I trust that for "transaction" above you mean "audit".  You still have
transactions and you still have audits.  It's just that this
information does not allow for the derivability of the customer's
transaction.

Assume four accounts in the books of an issuing bank: one asset
account, cash, and two liability accounts, one for a customer and one
suspension account for digital banknotes issued by not yet redeemed.

The withdrawal transaction posts a debit to a customers demand deposit
account (decreasing it) and a credit to the suspension account
(increasing it).  Now suppose the customer buys something from a
merchant, and the merchant redeems the digital banknote cash.  The
deposit transaction posts a debit to the suspension account
(decreasing it) and a credit to the cash account (also decreasing it).

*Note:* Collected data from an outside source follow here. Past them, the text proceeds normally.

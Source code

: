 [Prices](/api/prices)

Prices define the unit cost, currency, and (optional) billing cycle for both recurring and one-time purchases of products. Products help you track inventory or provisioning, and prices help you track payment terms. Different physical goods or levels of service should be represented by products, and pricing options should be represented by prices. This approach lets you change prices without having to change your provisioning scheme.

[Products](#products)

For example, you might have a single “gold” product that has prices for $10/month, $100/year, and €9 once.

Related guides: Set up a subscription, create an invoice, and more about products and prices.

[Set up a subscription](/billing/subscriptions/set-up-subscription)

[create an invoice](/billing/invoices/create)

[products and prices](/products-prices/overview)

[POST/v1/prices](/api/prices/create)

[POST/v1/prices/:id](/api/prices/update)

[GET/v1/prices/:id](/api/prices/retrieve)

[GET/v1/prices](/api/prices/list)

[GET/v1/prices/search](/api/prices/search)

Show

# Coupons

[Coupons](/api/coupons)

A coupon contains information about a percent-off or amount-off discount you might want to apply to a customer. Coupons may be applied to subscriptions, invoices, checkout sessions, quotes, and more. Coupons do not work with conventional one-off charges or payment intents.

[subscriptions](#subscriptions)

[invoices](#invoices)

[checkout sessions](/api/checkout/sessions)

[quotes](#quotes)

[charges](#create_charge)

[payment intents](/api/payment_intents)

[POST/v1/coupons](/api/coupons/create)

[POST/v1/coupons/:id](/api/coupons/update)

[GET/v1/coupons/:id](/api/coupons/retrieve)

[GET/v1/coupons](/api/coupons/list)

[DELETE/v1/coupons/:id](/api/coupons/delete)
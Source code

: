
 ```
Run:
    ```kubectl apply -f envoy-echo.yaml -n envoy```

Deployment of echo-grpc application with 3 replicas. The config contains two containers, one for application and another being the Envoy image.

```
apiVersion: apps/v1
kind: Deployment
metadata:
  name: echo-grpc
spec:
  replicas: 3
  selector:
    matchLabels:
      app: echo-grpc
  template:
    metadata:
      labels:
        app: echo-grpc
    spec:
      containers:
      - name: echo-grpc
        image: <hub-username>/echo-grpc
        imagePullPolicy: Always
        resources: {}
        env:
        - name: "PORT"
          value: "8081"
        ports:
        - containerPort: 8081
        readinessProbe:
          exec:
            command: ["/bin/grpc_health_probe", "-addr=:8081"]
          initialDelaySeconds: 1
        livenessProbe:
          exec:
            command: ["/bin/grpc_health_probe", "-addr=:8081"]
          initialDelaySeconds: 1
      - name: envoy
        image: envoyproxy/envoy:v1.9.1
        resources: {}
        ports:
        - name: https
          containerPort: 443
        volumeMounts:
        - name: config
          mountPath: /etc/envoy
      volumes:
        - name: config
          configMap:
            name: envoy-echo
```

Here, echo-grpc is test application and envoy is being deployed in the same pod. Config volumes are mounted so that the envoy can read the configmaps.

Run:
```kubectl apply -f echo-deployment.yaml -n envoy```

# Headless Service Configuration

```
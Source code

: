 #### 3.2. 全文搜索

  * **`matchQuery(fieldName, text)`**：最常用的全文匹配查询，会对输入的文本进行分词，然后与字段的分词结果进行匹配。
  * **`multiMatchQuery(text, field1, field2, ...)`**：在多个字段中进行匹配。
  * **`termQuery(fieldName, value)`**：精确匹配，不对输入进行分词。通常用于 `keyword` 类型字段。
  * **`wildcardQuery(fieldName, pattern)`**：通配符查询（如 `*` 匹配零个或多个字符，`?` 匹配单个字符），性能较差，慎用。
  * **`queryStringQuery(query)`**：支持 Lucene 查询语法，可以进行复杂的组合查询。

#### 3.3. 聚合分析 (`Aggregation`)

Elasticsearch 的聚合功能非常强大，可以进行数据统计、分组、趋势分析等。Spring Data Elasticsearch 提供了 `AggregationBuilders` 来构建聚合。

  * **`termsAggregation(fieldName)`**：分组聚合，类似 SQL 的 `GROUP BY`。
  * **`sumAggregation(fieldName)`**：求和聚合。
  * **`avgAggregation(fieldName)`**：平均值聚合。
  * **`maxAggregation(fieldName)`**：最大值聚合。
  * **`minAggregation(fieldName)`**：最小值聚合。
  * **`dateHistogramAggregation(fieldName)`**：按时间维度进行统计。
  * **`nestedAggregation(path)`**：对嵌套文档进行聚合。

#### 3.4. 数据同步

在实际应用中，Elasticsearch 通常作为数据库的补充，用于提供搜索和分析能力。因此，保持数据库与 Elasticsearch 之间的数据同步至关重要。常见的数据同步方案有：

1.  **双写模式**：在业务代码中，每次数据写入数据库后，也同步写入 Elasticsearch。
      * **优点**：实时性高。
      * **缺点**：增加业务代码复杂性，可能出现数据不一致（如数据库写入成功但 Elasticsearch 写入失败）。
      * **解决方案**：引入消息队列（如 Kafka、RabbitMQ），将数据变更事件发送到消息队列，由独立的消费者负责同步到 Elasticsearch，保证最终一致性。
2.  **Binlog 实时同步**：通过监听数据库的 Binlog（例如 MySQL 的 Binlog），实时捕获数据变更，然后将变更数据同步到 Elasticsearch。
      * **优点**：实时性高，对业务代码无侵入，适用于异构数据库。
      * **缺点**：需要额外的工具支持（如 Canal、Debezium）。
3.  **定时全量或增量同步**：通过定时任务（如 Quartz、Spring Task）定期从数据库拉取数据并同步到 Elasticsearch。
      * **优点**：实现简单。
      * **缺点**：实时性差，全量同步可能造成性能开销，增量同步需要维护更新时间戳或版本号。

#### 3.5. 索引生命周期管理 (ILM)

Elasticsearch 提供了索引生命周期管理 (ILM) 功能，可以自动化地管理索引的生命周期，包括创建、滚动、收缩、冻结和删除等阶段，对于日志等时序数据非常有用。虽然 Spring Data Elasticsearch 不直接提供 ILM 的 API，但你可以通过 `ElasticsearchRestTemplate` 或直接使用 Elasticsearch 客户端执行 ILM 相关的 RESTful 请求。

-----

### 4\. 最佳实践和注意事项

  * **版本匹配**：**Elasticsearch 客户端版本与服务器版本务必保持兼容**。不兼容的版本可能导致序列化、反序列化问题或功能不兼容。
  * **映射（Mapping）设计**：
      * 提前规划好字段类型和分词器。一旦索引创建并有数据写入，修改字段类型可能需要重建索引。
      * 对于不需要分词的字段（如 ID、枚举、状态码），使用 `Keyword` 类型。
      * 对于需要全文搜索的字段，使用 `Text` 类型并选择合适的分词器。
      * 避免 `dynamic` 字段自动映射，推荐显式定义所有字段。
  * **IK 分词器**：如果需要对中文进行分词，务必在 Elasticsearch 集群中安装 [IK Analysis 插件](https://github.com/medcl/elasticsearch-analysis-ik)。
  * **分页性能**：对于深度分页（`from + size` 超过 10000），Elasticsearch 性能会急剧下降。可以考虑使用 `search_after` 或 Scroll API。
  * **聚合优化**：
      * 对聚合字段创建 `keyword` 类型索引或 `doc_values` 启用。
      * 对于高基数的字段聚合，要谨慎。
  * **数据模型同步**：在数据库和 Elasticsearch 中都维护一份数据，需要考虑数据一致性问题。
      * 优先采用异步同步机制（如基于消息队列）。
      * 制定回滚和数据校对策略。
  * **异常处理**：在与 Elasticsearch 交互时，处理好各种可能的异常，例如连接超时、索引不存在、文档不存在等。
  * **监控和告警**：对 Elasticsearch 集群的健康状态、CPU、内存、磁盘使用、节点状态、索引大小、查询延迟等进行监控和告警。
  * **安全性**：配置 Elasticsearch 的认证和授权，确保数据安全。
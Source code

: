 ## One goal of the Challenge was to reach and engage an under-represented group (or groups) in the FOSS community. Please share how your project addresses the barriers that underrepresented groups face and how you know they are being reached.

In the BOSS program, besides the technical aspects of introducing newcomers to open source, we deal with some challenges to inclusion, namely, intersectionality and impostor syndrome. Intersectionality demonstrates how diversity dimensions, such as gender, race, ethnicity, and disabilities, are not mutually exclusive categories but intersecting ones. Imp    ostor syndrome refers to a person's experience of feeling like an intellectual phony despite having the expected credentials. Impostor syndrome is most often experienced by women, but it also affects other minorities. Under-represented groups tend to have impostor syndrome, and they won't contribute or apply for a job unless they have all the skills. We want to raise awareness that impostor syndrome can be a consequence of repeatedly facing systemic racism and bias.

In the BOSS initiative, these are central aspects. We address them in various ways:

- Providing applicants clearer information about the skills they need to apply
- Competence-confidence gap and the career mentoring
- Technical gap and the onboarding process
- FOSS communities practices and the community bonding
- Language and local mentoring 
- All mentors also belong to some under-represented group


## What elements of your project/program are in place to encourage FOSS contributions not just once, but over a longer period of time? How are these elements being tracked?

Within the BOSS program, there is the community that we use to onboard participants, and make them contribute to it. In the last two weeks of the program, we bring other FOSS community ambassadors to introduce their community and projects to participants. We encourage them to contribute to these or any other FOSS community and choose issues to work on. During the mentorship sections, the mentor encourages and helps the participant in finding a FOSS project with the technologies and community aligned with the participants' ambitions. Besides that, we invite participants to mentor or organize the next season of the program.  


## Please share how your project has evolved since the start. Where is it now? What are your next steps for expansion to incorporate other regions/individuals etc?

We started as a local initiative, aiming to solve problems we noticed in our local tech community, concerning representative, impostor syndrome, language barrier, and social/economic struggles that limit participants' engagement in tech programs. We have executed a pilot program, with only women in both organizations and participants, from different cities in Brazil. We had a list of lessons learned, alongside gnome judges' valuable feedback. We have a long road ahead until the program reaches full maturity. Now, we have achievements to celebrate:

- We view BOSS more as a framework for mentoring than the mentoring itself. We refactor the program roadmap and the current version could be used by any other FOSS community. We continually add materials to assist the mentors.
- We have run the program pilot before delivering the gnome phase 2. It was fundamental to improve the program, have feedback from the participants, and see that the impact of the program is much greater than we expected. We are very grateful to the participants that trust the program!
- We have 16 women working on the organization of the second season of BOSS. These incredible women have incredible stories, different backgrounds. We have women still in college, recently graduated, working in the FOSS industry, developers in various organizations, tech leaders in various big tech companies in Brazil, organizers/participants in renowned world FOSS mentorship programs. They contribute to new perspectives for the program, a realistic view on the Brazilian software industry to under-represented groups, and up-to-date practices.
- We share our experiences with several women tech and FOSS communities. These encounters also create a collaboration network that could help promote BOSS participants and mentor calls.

As you can see, there are perfectly good journal entries for each of
the two transactions just described.  What is missing is an audit
trail to determine which debit to the suspension account corresponds
to which credit to the suspension account.  An assurance that these
match up is provided by two properties.  First, for each banknote
issued there is one and only feasibly computable modification of it
that is acceptable for redemption.  (In Chaum's scheme this is the
unblinding.)  Second, a database of the banknotes as redeemed is kept,
which prevents multiple redemption.

   Will it be a replacement to ATM and credit cards or would it be a concurrent
   working solution?

Concurrent, of course.  There's very little point to scrap any
existing system as a system.  Individual merchants may decide not to
support older systems eventually, but that is a different issue.
Nonetheless, I have argued at length at other times that digital cash
will not be viable as a physical retail system very soon.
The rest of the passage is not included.